The lucky chip makers chosen by Microsoft include Intel, Advanced Micro Devices, Nvidia, Qualcomm, and Texas Instruments. Each will have to choose one hardware developer to create clamshell and tablet devices that run Microsoft’s mobile OS, said the sources. After that, the chip makers will be able to use other manufacturers to build Windows Tablets. One person familiar with the situation said that Microsoft sees this strategy as a way to get products to market more quickly, and to ensure that the software performs well with the forthcoming tablets.

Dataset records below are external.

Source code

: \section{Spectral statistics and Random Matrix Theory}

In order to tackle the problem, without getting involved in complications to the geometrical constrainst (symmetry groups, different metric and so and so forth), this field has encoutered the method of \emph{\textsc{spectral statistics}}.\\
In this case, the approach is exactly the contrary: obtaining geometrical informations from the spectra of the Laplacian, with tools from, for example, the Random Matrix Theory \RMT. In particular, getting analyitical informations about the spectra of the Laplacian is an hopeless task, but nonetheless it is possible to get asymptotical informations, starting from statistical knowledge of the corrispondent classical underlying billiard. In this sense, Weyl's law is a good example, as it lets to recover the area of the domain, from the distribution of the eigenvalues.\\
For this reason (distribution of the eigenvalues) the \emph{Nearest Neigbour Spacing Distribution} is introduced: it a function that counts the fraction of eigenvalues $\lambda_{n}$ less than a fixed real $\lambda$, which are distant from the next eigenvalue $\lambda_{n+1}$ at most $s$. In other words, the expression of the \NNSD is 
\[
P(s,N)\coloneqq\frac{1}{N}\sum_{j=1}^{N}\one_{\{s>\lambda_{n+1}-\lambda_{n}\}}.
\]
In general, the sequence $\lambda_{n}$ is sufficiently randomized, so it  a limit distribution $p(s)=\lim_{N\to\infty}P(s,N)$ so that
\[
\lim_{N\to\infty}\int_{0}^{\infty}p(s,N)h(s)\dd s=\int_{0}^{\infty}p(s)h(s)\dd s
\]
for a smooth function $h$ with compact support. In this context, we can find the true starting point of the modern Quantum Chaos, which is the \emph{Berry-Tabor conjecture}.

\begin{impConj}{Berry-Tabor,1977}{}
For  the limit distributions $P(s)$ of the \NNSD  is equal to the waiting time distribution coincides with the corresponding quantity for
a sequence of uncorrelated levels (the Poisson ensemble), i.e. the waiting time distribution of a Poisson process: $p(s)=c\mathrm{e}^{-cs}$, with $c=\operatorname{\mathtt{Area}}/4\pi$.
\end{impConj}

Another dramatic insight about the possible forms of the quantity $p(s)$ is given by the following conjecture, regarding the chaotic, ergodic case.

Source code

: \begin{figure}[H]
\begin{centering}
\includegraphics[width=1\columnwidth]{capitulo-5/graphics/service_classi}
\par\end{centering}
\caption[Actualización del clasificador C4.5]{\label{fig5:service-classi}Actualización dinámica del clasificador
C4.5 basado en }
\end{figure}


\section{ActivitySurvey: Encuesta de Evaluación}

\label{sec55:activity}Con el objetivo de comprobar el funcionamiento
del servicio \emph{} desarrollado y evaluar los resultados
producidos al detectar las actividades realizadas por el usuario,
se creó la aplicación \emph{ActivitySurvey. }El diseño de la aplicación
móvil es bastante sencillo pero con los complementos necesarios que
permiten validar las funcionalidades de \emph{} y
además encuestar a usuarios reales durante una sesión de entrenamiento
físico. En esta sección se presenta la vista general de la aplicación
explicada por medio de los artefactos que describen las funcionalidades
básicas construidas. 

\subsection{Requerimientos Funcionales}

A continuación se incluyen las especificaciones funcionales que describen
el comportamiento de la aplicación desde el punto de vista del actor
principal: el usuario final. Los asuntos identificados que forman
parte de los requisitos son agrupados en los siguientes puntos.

While that sounds like a pretty good plan, it also means that only a select few companies will be able to launch Windows tablets, which may not only upset other manufacturers, but could also limit the number of Windows tablets to enter the market. Plus, it’s too soon to tell which hardware makers will be paired with the chosen chip makers, though WSJ’s sources claim that most of the Taiwan-based companies have already been taken out of the mix.
One company to already voice its disapproval with Microsoft’s Windows OS restrictions is Acer. “The industry does not belong to Microsoft, and it does not belong to Intel,” said Acer president Jim Wong, at the Computex trade show on Wednesday. “It belongs to all participants. They cannot make the decision for all of us. That is the problem.”